TASK STATEMENT — Tally the lines in the listing below that include "have". Answer with the count and nothing more.

Start of RECORDS

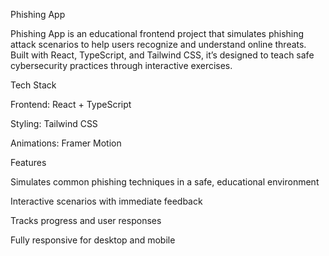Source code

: Phishing App

Phishing App is an educational frontend project that simulates phishing attack scenarios to help users recognize and understand online threats. Built with React, TypeScript, and Tailwind CSS, it’s designed to teach safe cybersecurity practices through interactive exercises.

Tech Stack

Frontend: React + TypeScript

Styling: Tailwind CSS

Animations: Framer Motion

Features

Simulates common phishing techniques in a safe, educational environment

Interactive scenarios with immediate feedback

Tracks progress and user responses

Fully responsive for desktop and mobile
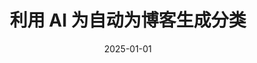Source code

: ---
title: 利用 AI 为自动为博客生成分类
date: 2025-01-01
categories:
  - AI:人工智能
cover: 
password: egb;wef
message: 未完成
---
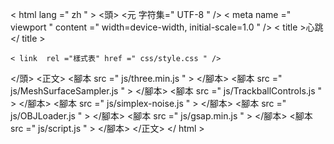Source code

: <!DOCTYPE html >
< html  lang =" zh " >
  <頭>
    <元 字符集=" UTF-8 " />
    < meta  name =" viewport " content =" width=device-width, initial-scale=1.0 " />
    < title >心跳</ title >

    < link  rel ="樣式表" href =" css/style.css " />
  </頭>
  <正文>
    <腳本 src =" js/three.min.js " > </腳本>
    <腳本 src =" js/MeshSurfaceSampler.js " > </腳本>
    <腳本 src =" js/TrackballControls.js " > </腳本>
    <腳本 src =" js/simplex-noise.js " > </腳本>
    <腳本 src =" js/OBJLoader.js " > </腳本>
    <腳本 src =" js/gsap.min.js " > </腳本>
    <腳本 src =" js/script.js " > </腳本>
  </正文>
</ html >
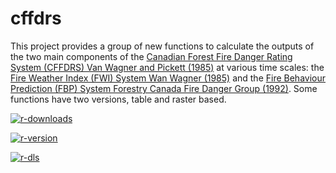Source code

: # cffdrs
This project provides a group of new functions to calculate the outputs of the two main components of the [Canadian Forest Fire Danger Rating System (CFFDRS) Van Wagner and Pickett (1985)](https://cfs.nrcan.gc.ca/publications?id=19973) at various time scales: the [Fire Weather Index (FWI) System Wan Wagner (1985)](https://cfs.nrcan.gc.ca/publications?id=19927) and the [Fire Behaviour Prediction (FBP) System Forestry Canada Fire Danger Group (1992)](http://cfs.nrcan.gc.ca/pubwarehouse/pdfs/10068.pdf). Some functions have two versions, table and raster based.

<div aling="center">

[![r-downloads](https://flat.badgen.net/cran/v/cffdrs)](https://cran.r-project.org/web/packages/cffdrs/index.html)

[![r-version](https://flat.badgen.net/cran/r/cffdrs)](https://cran.r-project.org/web/packages/cffdrs/index.html)

[![r-dls](https://flat.badgen.net/cran/dt/cffdrs)](https://cran.r-project.org/web/packages/cffdrs/index.html)

</div>

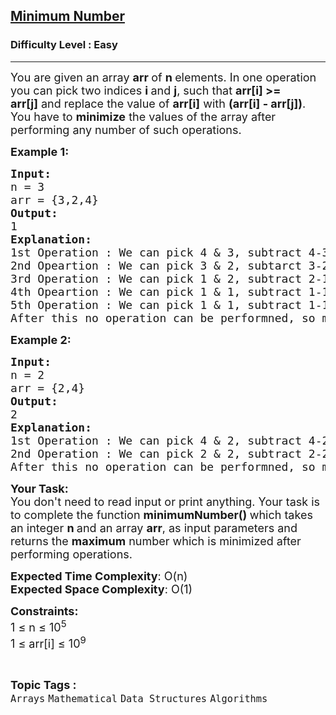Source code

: <h2><a href="https://www.geeksforgeeks.org/problems/minimum-number--170647/1?page=3&category=Mathematical&difficulty=Easy&sortBy=submissions">Minimum Number</a></h2><h3>Difficulty Level : Easy</h3><hr><div class="problems_problem_content__Xm_eO"><p><span style="font-size:18px">You are given an array <strong>arr </strong>of <strong>n </strong>elements. In one operation you can pick two indices <strong>i </strong>and <strong>j</strong>, such that <strong>arr[i] &gt;= arr[j]</strong>&nbsp;and replace the value of <strong>arr[i]</strong> with <strong>(arr[i] - arr[j])</strong>. You have to <strong>minimize</strong> the&nbsp;values of the array after performing any number of such operations.</span></p>

<p><strong><span style="font-size:18px">Example 1:</span></strong></p>

<pre><span style="font-size:18px"><strong>Input:</strong>
n = 3
arr = {3,2,4}
<strong>Output:</strong>
1
<strong>Explanation:</strong>
1st Operation : We can pick 4 &amp; 3, subtract 4-3 =&gt; {3,2,1}
2nd Opeartion : We can pick 3 &amp; 2, subtarct 3-2 =&gt; {1,2,1}
3rd Operation : We can pick 1 &amp; 2, subtract 2-1 =&gt; {1,1,1}
4th Opeartion : We can pick 1 &amp; 1, subtract 1-1 =&gt; {1,0,1}
5th Operation : We can pick 1 &amp; 1, subtract 1-1 =&gt; {0,0,1}
After this no operation can be performned, so maximum no is left in the array is 1, so the ans is 1.</span>
</pre>

<p><span style="font-size:18px"><strong>Example 2:</strong></span></p>

<pre><span style="font-size:18px"><strong>Input:</strong>
n = 2
arr = {2,4}
<strong>Output:</strong>
2
<strong>Explanation:</strong>
1st Operation : We can pick 4 &amp; 2, subtract 4-2 =&gt; {2,2}
2nd Operation : We can pick 2 &amp; 2, subtract 2-2 =&gt; {0,2}
After this no operation can be performned, so maximum no is left in the array is 2, so the ans is 2.</span>
</pre>

<p><span style="font-size:18px"><strong>Your Task:&nbsp;&nbsp;</strong><br>
You don't need to read input or print anything. Your task is to complete the function&nbsp;<strong>minimumNumber()&nbsp;</strong>which takes an integer&nbsp;<strong>n&nbsp;</strong>and&nbsp;an array <strong>arr</strong>, as input parameters and returns the <strong>maximum</strong> number which is minimized after performing operations.</span></p>

<p><span style="font-size:18px"><strong>Expected Time Complexity</strong>: O(n)</span><br>
<span style="font-size:18px"><strong>Expected Space Complexity</strong>: O(1)</span></p>

<p><span style="font-size:18px"><strong>Constraints:</strong><br>
1 ≤ n&nbsp;≤ 10<sup>5</sup><br>
1 ≤ arr[i]&nbsp;≤ 10<sup>9</sup></span></p>
</div><br><p><span style=font-size:18px><strong>Topic Tags : </strong><br><code>Arrays</code>&nbsp;<code>Mathematical</code>&nbsp;<code>Data Structures</code>&nbsp;<code>Algorithms</code>&nbsp;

End of RECORDS

RESULT FOR THIS TASK — 2